What the task requires →
The word "docs" may appear in some lines of the data; copy every such line.
--- START ---
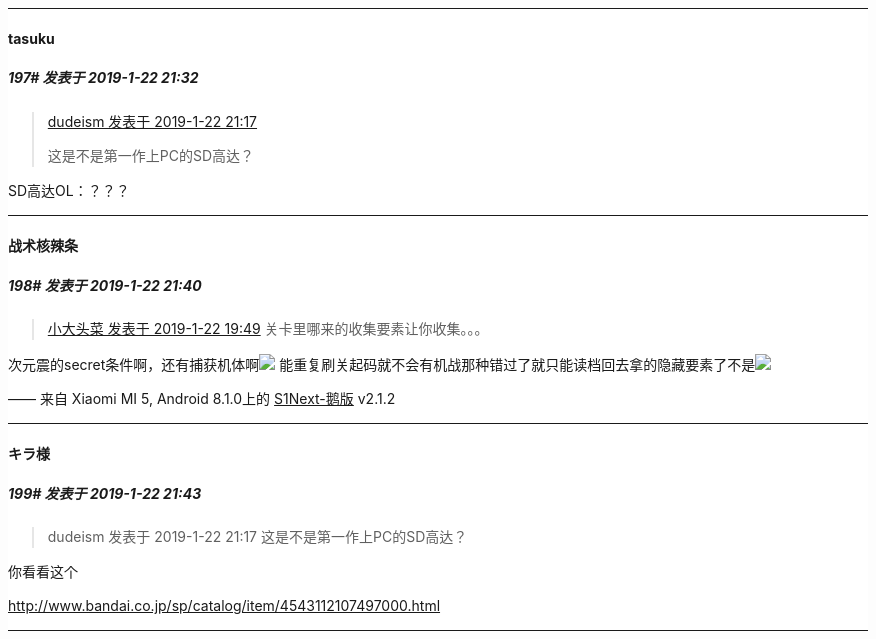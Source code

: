 





*****

####  tasuku  
##### 197#       发表于 2019-1-22 21:32



<blockquote><a href="httphttps://bbs.saraba1st.com/2b/forum.php?mod=redirect&amp;goto=findpost&amp;pid=42358314&amp;ptid=1805691" target="_blank">dudeism 发表于 2019-1-22 21:17</a>

这是不是第一作上PC的SD高达？</blockquote>
SD高达OL：？？？







*****

####  战术核辣条  
##### 198#       发表于 2019-1-22 21:40



<blockquote><a href="httphttps://bbs.saraba1st.com/2b/forum.php?mod=redirect&amp;goto=findpost&amp;pid=42357687&amp;ptid=1805691" target="_blank">小大头菜 发表于 2019-1-22 19:49</a>
关卡里哪来的收集要素让你收集。。。</blockquote>
次元震的secret条件啊，还有捕获机体啊<img src="https://static.saraba1st.com/image/smiley/face2017/009.gif" referrerpolicy="no-referrer">
能重复刷关起码就不会有机战那种错过了就只能读档回去拿的隐藏要素了不是<img src="https://static.saraba1st.com/image/smiley/face2017/009.gif" referrerpolicy="no-referrer">

—— 来自 Xiaomi MI 5, Android 8.1.0上的 [S1Next-鹅版](https://github.com/ykrank/S1-Next/releases) v2.1.2







*****

####  キラ様  
##### 199#       发表于 2019-1-22 21:43



<blockquote>dudeism 发表于 2019-1-22 21:17
这是不是第一作上PC的SD高达？</blockquote>
你看看这个

http://www.bandai.co.jp/sp/catalog/item/4543112107497000.html







*****
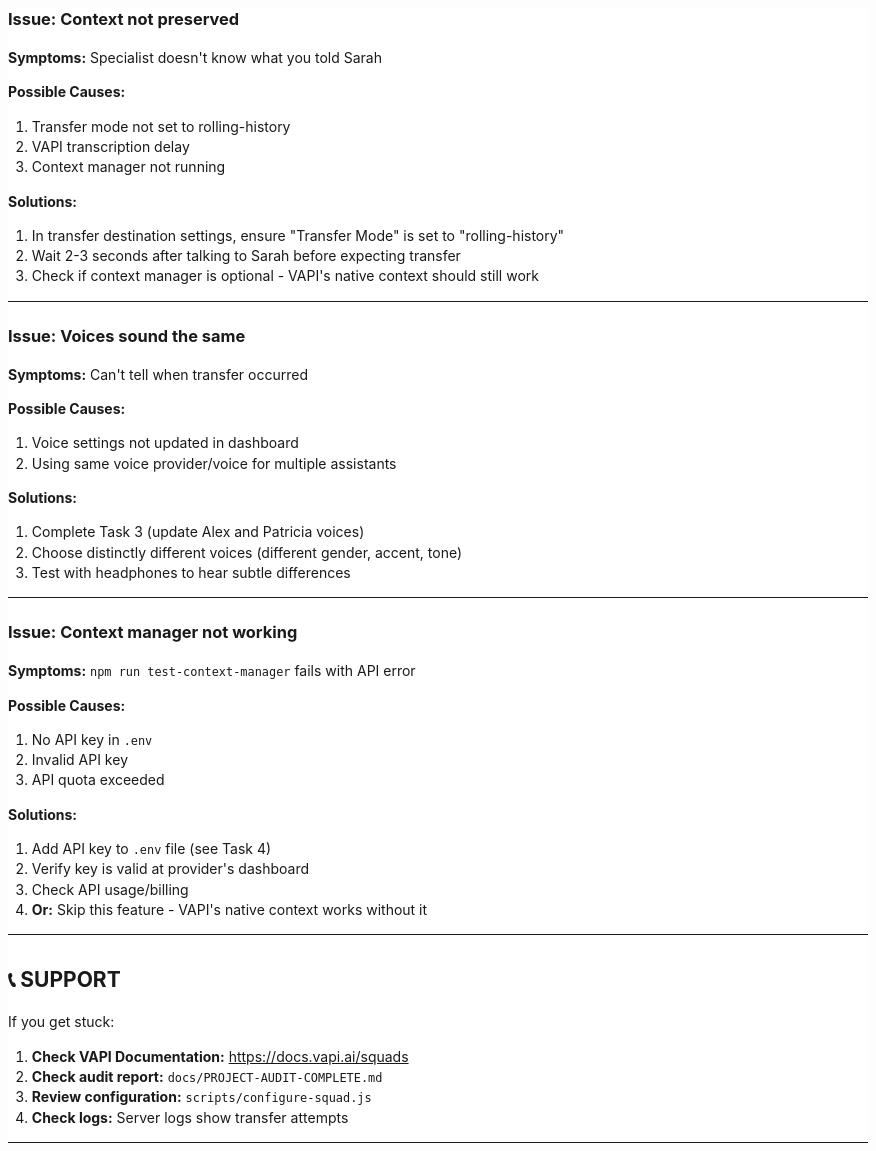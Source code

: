 
### Issue: Context not preserved

**Symptoms:** Specialist doesn't know what you told Sarah

**Possible Causes:**
1. Transfer mode not set to rolling-history
2. VAPI transcription delay
3. Context manager not running

**Solutions:**
1. In transfer destination settings, ensure "Transfer Mode" is set to "rolling-history"
2. Wait 2-3 seconds after talking to Sarah before expecting transfer
3. Check if context manager is optional - VAPI's native context should still work

---

### Issue: Voices sound the same

**Symptoms:** Can't tell when transfer occurred

**Possible Causes:**
1. Voice settings not updated in dashboard
2. Using same voice provider/voice for multiple assistants

**Solutions:**
1. Complete Task 3 (update Alex and Patricia voices)
2. Choose distinctly different voices (different gender, accent, tone)
3. Test with headphones to hear subtle differences

---

### Issue: Context manager not working

**Symptoms:** `npm run test-context-manager` fails with API error

**Possible Causes:**
1. No API key in `.env`
2. Invalid API key
3. API quota exceeded

**Solutions:**
1. Add API key to `.env` file (see Task 4)
2. Verify key is valid at provider's dashboard
3. Check API usage/billing
4. **Or:** Skip this feature - VAPI's native context works without it

---

## 📞 SUPPORT

If you get stuck:

1. **Check VAPI Documentation:** https://docs.vapi.ai/squads
2. **Check audit report:** `docs/PROJECT-AUDIT-COMPLETE.md`
3. **Review configuration:** `scripts/configure-squad.js`
4. **Check logs:** Server logs show transfer attempts

---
--- END ---
Written answer →
1. **Check VAPI Documentation:** https://docs.vapi.ai/squads
2. **Check audit report:** `docs/PROJECT-AUDIT-COMPLETE.md`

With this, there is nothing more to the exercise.